Keywords: Abdominal muscles, spinal loading, biomechanics
INTRODUCTION
The roles of abdominal muscles and of intra-abdominal pressure (IAP) remain enigmatic, especially the apparently antagonistic activation of abdominal muscles during extension efforts. This uncertainty has led to controversy about appropriate lifting techniques and rehabilitation exercises for people with back pain, and whether use of corsets has prophylactic value. Abdominal pressurization associated with abdominal muscle activation has been thought to be beneficial by producing spinal unloading during extension efforts [Morris et al. 1961, Arjmand and Shirazi-Adl 2006, Daggfeldt and Thorstensson 1997, Hemborg et al. 1985, Hodges et al. 2001]. Furthermore, it has been proposed that the added muscular stiffness associated with muscle co-activation provides increased stability of the trunk [Cholewicki et al. 1999a, Essendrop et al. 2002, Gardner-Morse and Stokes 1989, Hodges et al. 2003, Tesh et al. 1987]. Training of these muscles is included in exercise regimens for people with low back pain, based on these presumed beneficial effects. The supposed spinal unloading effect of IAP in lifting (extension) efforts results from the pressure acting on the diaphragm and pelvic floor (producing an extension moment) but must be offset against the flexion moment generated by the activation of abdominal musculature. However, it is thought that the resultant is a net extension moment [Morris et al. 1961], although the biomechanical basis for this has been questioned [McGill and Norman 1987]. The supposed stabilizing effect of activation of the abdominal wall muscles is a consequence of the stiffness of activated muscle [Bergmark 1989]. Experimental studies have supported this idea [Cresswell and Thorstensson 1994, Cholewicki et al. 1999b, Stokes et al. 2000]. Simplified biomechanical analyses of spinal buckling have also quantified the added stability [Cholewicki et al. 1999a, Gardner-Morse and Stokes 1989].

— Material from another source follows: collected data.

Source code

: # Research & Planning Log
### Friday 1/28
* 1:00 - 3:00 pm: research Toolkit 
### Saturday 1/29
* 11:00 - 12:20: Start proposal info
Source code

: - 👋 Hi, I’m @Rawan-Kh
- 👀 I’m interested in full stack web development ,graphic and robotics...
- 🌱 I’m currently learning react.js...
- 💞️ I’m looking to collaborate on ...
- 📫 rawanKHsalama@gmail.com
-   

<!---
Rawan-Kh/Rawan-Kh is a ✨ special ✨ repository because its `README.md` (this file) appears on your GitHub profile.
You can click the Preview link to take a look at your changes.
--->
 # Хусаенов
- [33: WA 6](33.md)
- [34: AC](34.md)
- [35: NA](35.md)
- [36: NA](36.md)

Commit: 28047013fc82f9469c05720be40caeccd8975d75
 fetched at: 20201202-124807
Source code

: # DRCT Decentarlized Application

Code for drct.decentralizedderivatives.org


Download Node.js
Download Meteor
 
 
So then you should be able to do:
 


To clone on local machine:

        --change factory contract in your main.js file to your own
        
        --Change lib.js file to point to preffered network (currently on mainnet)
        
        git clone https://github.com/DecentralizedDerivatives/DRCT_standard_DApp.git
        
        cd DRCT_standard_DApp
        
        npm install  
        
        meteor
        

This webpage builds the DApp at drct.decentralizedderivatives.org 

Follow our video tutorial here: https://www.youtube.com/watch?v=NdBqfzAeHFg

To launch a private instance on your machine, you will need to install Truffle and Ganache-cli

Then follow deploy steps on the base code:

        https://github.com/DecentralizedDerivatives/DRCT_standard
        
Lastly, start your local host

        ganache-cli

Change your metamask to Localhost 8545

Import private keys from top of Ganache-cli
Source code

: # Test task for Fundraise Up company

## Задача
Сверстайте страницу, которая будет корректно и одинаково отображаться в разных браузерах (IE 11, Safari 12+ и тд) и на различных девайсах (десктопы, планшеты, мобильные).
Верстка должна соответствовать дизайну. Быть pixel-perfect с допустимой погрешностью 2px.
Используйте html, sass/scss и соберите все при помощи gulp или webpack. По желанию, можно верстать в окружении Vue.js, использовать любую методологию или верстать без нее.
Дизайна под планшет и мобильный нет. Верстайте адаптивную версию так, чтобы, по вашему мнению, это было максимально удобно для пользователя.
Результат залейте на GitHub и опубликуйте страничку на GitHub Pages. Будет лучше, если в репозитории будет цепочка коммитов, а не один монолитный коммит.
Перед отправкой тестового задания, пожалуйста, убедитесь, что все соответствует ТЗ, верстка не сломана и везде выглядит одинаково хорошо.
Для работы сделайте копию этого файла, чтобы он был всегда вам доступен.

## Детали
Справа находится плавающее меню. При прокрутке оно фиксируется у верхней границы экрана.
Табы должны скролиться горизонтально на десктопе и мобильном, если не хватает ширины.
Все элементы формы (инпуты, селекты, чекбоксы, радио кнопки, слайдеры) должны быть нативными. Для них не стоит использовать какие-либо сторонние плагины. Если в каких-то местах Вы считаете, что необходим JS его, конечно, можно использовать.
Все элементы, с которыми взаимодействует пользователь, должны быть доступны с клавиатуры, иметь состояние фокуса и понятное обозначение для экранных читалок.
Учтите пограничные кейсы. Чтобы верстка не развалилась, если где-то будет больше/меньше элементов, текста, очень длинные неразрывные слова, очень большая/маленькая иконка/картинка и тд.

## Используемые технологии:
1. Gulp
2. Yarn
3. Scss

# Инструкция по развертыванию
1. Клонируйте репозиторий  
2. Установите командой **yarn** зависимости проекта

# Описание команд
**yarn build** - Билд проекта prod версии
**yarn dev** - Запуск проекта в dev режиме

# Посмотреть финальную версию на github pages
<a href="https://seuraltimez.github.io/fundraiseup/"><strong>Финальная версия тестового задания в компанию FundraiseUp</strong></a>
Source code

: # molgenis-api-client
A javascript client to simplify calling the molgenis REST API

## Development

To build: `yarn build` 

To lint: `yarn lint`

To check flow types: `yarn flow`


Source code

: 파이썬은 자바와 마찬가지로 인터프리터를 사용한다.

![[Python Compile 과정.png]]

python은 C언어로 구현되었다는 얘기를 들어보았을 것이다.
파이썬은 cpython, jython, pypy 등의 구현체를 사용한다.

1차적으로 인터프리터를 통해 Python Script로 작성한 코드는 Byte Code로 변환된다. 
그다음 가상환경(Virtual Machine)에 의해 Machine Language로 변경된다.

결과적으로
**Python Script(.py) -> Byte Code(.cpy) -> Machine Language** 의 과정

Experimentally, little or no decrease in dorsal muscle activation (where reduced muscle activation implies spinal unloading) has been reported in studies of live humans with voluntary augmentation or inhibition of abdominal muscle activation [Krag et al. 1986, Nachemson et al. 1986]. However, these contrived experiments are not necessarily a realistic representation of normal physiological recruitment of abdominal muscles. Increased spinal extension moment (implying spinal unloading) was recorded when intra-abdominal pressure was increased in experimental subjects by stimulating the phrenic nerve to induce diaphragm contraction [Hodges et al. 2001]. Therapeutically, one supposed effect of wearing a lumbar corset or belt is to facilitate abdominal pressurization, and hence produce spinal unloading and also increased stability [Ivancic et al. 2002, McGorry and Hsiang 1999, Miyamoto et al. 1999, Woodhouse et al. 1995, Cholewicki et al. 1999b].

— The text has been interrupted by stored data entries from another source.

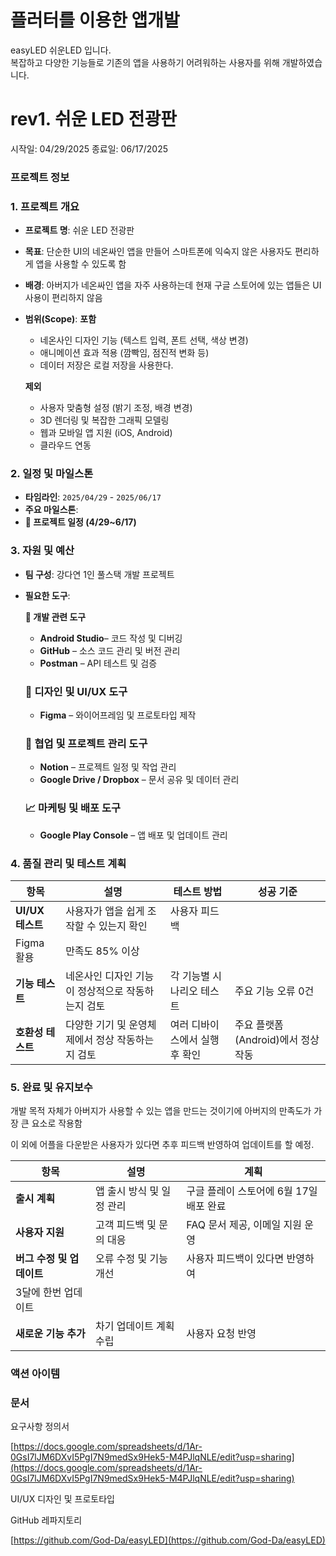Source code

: # 플러터를 이용한 앱개발
easyLED 쉬운LED 입니다.<br>
복잡하고 다양한 기능들로 기존의 앱을 사용하기 어려워하는 사용자를 위해 개발하였습니다.

# rev1. 쉬운 LED 전광판

시작일: 04/29/2025
종료일: 06/17/2025

### 프로젝트 정보

### **1. 프로젝트 개요**

- **프로젝트 명**:  쉬운 LED 전광판
- **목표**: 
단순한 UI의 네온싸인 앱을 만들어 스마트폰에 익숙지 않은 사용자도 편리하게 앱을 사용할 수 있도록 함
- **배경**: 
아버지가 네온싸인 앱을 자주 사용하는데 현재 구글 스토어에 있는 앱들은 UI 사용이 편리하지 않음
- **범위(Scope)**: 
**포함**
    - 네온사인 디자인 기능 (텍스트 입력, 폰트 선택, 색상 변경)
    - 애니메이션 효과 적용 (깜빡임, 점진적 변화 등)
    - 데이터 저장은 로컬 저장을 사용한다.
    
    **제외** 
    
    - 사용자 맞춤형 설정 (밝기 조정, 배경 변경)
    - 3D 렌더링 및 복잡한 그래픽 모델링
    - 웹과 모바일 앱 지원 (iOS, Android)
    - 클라우드 연동

### **2. 일정 및 마일스톤**

- **타임라인**:  `2025/04/29` - `2025/06/17`
- **주요 마일스톤**:
- **📅 프로젝트 일정 (4/29~6/17)**

### **3. 자원 및 예산**

- **팀 구성**:  강다연 1인 풀스택 개발 프로젝트
- **필요한 도구**:
    
    **📌 개발 관련 도구**
    
    - **Android Studio**– 코드 작성 및 디버깅
    - **GitHub** – 소스 코드 관리 및 버전 관리
    - **Postman** – API 테스트 및 검증
    
    ### **🎨 디자인 및 UI/UX 도구**
    
    - **Figma** – 와이어프레임 및 프로토타입 제작
    
    ### **🤝 협업 및 프로젝트 관리 도구**
    
    - **Notion**  – 프로젝트 일정 및 작업 관리
    - **Google Drive / Dropbox** – 문서 공유 및 데이터 관리
    
    ### **📈 마케팅 및 배포 도구**
    
    - **Google Play Console** – 앱 배포 및 업데이트 관리

### **4. 품질 관리 및 테스트 계획**

| 항목 | 설명 | 테스트 방법 | 성공 기준 |
| --- | --- | --- | --- |
| **UI/UX 테스트** | 사용자가 앱을 쉽게 조작할 수 있는지 확인 | 사용자 피드백
Figma 활용 | 만족도 85% 이상 |
| **기능 테스트** | 네온사인 디자인 기능이 정상적으로 작동하는지 검토 | 각 기능별 시나리오 테스트 | 주요 기능 오류 0건 |
| **호환성 테스트** | 다양한 기기 및 운영체제에서 정상 작동하는지 검토 | 여러 디바이스에서 실행 후 확인 | 주요 플랫폼(Android)에서 정상 작동 |

### **5. 완료 및 유지보수**

개발 목적 자체가 아버지가 사용할 수 있는 앱을 만드는 것이기에 아버지의 만족도가 가장 큰 요소로 작용함

이 외에 어플을 다운받은 사용자가 있다면 추후 피드백 반영하여 업데이트를 할 예정.

| 항목 | 설명 | 계획 |
| --- | --- | --- |
| **출시 계획** | 앱 출시 방식 및 일정 관리 | 구글 플레이 스토어에 6월 17일 배포 완료 |
| **사용자 지원** | 고객 피드백 및 문의 대응 | FAQ 문서 제공, 이메일 지원 운영 |
| **버그 수정 및 업데이트** | 오류 수정 및 기능 개선 | 사용자 피드백이 있다면 반영하여 
3달에 한번 업데이트 |
| **새로운 기능 추가** | 차기 업데이트 계획 수립 | 사용자 요청 반영 |

### 액션 아이템

### 문서

요구사항 정의서

[https://docs.google.com/spreadsheets/d/1Ar-0GsI7lJM6DXvI5PgI7N9medSx9Hek5-M4PJlqNLE/edit?usp=sharing](https://docs.google.com/spreadsheets/d/1Ar-0GsI7lJM6DXvI5PgI7N9medSx9Hek5-M4PJlqNLE/edit?usp=sharing)

UI/UX 디자인 및 프로토타입

GitHub 레파지토리

[https://github.com/God-Da/easyLED](https://github.com/God-Da/easyLED)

Because live human subjects find it difficult to control abdominal pressurization in contrived experimental conditions, biomechanical analyses provide a way to explore the function of IAP. However, most prior analyses have represented the abdominal wall as an elastic membranous pressure vessel [Daggfeldt and Thorstensson 1997] or by straight line muscle paths that do not contain intra-abdominal pressure and therefore biomechanically over-simplify the anatomical and physiological complexity of the abdominal wall [Arjmand and Shirazi-Adl 2006, Stokes and Gardner-Morse 1999, Grenier and McGill 2007].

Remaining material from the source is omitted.